Demo vorm Gericht, Diskussionen im Saal: „Kronzeuge“ aus der linken Szene sagt gegen Lina E. aus
Im Prozess um linksextreme Gewalt in Dresden soll am Donnerstag das mutmaßliche Ex-Mitglied einer militanten Gruppe aussagen. Die Sicherheitsvorkehrungen vor Gericht sind hoch, die Aufregung auch.
Dresden. Die Aufgeregtheit vor dem Oberlandesgericht Dresden (OLG) ist am Donnerstagmorgen groß. Ein Hubschrauber kreist. Die Polizei versucht, schon den Zugang zum Vorplatz des Gebäudes zu regulieren, kontrolliert Ausweise und erntet Kritik dafür.
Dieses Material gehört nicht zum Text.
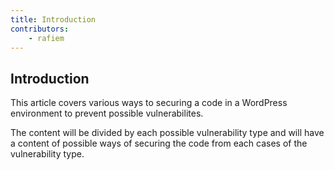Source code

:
 ```yaml
---
title: Introduction
contributors:
    - rafiem
---
```


## Introduction

This article covers various ways to securing a code in a WordPress environment to prevent possible vulnerabilites.

The content will be divided by each possible vulnerability type and will have a content of possible ways of securing the code from each cases of the vulnerability type.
Demonstranten spielen Musik auf einer Kundgebung am Straßenrand, „Ratten den Schwanz abhacken – gegen Täter und Verräter“ steht auf einem Plakat. Drinnen im Gebäude betritt der Mann, dem dieser ganze Auflauf gilt, den Saal mit langen Schritten, hellblauem Hemd und einem halben Dutzend Personenschützern: Johannes D., mutmaßliches Ex-Mitglied der linksextremen Gruppe um die Leipzigerin Lina E. „Das mach ich gerne“, sagt er, als er gebeten wird, direkt ins Mikrofon zu sprechen, damit man ihn besser versteht: wie er heißt, wann er geboren ist, was er beruflich macht.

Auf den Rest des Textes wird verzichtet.